We've obtained state-of-the-art results on a suite of diverse language tasks with a scalable, task-agnostic system, which we're also releasing. Our approach is a combination of two existing ideas: transformers and unsupervised pre-training. These results provide a convincing example that pairing supervised learning methods with unsupervised pre-training works very well; this is an idea that many have explored in the past, and we hope our result motivates further research into applying this idea on larger and more diverse datasets.
|MNLI Matched||Textual Entailment||80.6||82.1|
|MNLI Mismatched||Textual Entailment||80.1||81.4|
|GLUE||Multi Task Benchmark||68.9||72.8|
Our system works in two stages; first we train a transformer model on a very large amount of data in an unsupervised manner — using language modeling as a training signal — then we fine-tune this model on much smaller supervised datasets to help it solve specific tasks. We developed this approach following our sentiment neuron work, in which we noted that unsupervised learning techniques can yield surprisingly discriminative features when trained on enough data. Here, we wanted to further explore this idea: can we develop one model, train it in an unsupervised way on a large amount of data, and then fine-tune the model to achieve good performance on many different tasks? Our results indicate that this approach works surprisingly well; the same core model can be fine-tuned for very different tasks with minimal adaptation.

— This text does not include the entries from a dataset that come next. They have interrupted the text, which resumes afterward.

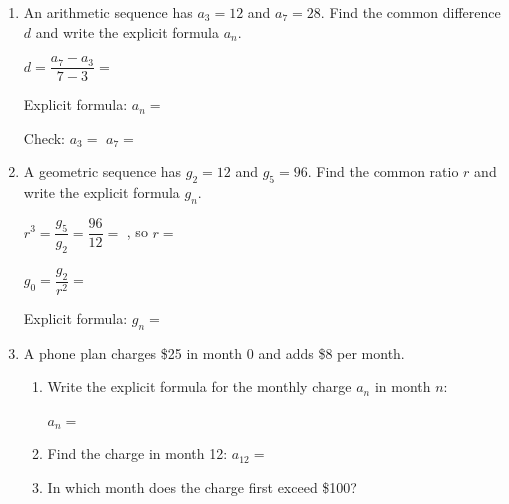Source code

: \documentclass[10pt]{article}
\begin{document}
\begin{tcolorbox}[colback=white, colframe=black!40,
    title=\textbf{Tier A --- Apply},
    fonttitle=\bfseries, arc=2mm, left=3mm, right=3mm, top=2mm, bottom=2mm]

\begin{enumerate}[itemsep=12pt]

  \item An arithmetic sequence has $a_3 = 12$ and $a_7 = 28$.
        Find the common difference $d$ and write the explicit formula $a_n$.

        \vspace{0.04in}
        $d = \dfrac{a_7 - a_3}{7 - 3} = $ 

        \vspace{0.04in}
        Explicit formula: $a_n = $ 

        \vspace{0.04in}
        Check: $a_3 = $  \quad $a_7 = $ 

  \item A geometric sequence has $g_2 = 12$ and $g_5 = 96$.
        Find the common ratio $r$ and write the explicit formula $g_n$.

        \vspace{0.04in}
        $r^3 = \dfrac{g_5}{g_2} = \dfrac{96}{12} = $ , so $r = $ 

        \vspace{0.04in}
        $g_0 = \dfrac{g_2}{r^2} = $ 

        \vspace{0.04in}
        Explicit formula: $g_n = $ 

  \item A phone plan charges \$25 in month 0 and adds \$8 per month.

        \begin{enumerate}[label=(\alph*), itemsep=6pt]
          \item Write the explicit formula for the monthly charge $a_n$ in month $n$:

                $a_n = $ 

          \item Find the charge in month 12: $a_{12} = $ 

          \item In which month does the charge first exceed \$100? 
        \end{enumerate}

\end{enumerate}
\end{tcolorbox}
\end{document}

This work builds on the approach introduced in Semi-supervised Sequence Learning, which showed how to improve document classification performance by using unsupervised pre-training of an LSTM followed by supervised fine-tuning. It also extends ULMFiT, research that shows how a single dataset-agnostic LSTM language model can be fine-tuned to get state-of-the-art performance on a variety of document classification datasets; our work shows how a Transformer-based model can be used in this approach to succeed at a broader range of tasks beyond document classification, such as commonsense reasoning, semantic similarity, and reading comprehension. It is also similar to but more task-agnostic than ELMo, which incorporates pre-training but uses task-customized architectures to get state-of-the-art results on a broad suite of tasks.

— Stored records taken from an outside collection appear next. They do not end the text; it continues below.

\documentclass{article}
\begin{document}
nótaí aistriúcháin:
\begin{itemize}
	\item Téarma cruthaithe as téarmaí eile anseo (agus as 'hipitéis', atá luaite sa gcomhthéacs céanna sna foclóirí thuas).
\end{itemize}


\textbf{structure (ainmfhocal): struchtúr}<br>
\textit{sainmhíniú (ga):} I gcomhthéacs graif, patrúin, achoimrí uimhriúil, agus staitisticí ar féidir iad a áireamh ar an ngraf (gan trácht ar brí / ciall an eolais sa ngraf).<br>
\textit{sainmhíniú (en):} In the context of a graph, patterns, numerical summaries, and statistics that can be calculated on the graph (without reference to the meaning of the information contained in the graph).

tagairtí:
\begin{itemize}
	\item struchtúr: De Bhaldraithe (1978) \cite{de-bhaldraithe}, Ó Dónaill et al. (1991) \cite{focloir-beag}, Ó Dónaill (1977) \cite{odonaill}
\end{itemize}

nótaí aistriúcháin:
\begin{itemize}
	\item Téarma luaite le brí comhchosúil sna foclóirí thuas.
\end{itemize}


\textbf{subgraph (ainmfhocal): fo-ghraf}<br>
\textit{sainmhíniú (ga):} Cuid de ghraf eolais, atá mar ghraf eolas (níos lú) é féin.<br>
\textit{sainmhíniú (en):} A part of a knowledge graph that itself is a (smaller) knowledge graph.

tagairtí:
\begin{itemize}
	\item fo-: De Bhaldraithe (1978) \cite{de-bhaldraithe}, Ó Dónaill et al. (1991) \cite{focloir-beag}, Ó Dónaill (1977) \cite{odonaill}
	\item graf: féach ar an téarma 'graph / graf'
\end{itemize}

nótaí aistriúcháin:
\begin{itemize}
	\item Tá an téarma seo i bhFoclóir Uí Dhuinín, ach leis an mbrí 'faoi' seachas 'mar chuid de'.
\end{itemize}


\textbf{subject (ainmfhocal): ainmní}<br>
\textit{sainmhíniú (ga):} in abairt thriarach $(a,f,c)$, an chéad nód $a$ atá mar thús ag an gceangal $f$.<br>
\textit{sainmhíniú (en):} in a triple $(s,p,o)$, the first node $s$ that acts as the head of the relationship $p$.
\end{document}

Very little tuning was used to achieve our results. All datasets use a single forward language model, without any ensembling, and the majority of the reported results use the exact same hyperparameter settings.
A result we are particularly excited about is the performance of our approach on three datasets — COPA, RACE, and ROCStories — designed to test commonsense reasoning and reading comprehension. Our model obtains new state-of-the-art results on these datasets by a wide margin. These datasets are thought to require multi-sentence reasoning and significant world knowledge to solve suggesting that our model improves these skills predominantly via unsupervised learning. This suggests there's hope for developing complex language understanding capabilities via unsupervised techniques.
Why Unsupervised Learning?
Supervised learning is at the core of most of the recent success of machine learning. However, it can require large, carefully cleaned, and expensive to create datasets to work well. Unsupervised learning is attractive because of its potential to address these drawbacks. Since unsupervised learning removes the bottleneck of explicit human labeling it also scales well with current trends of increasing compute and availability of raw data. Unsupervised learning is a very active area of research but practical uses of it are often still limited.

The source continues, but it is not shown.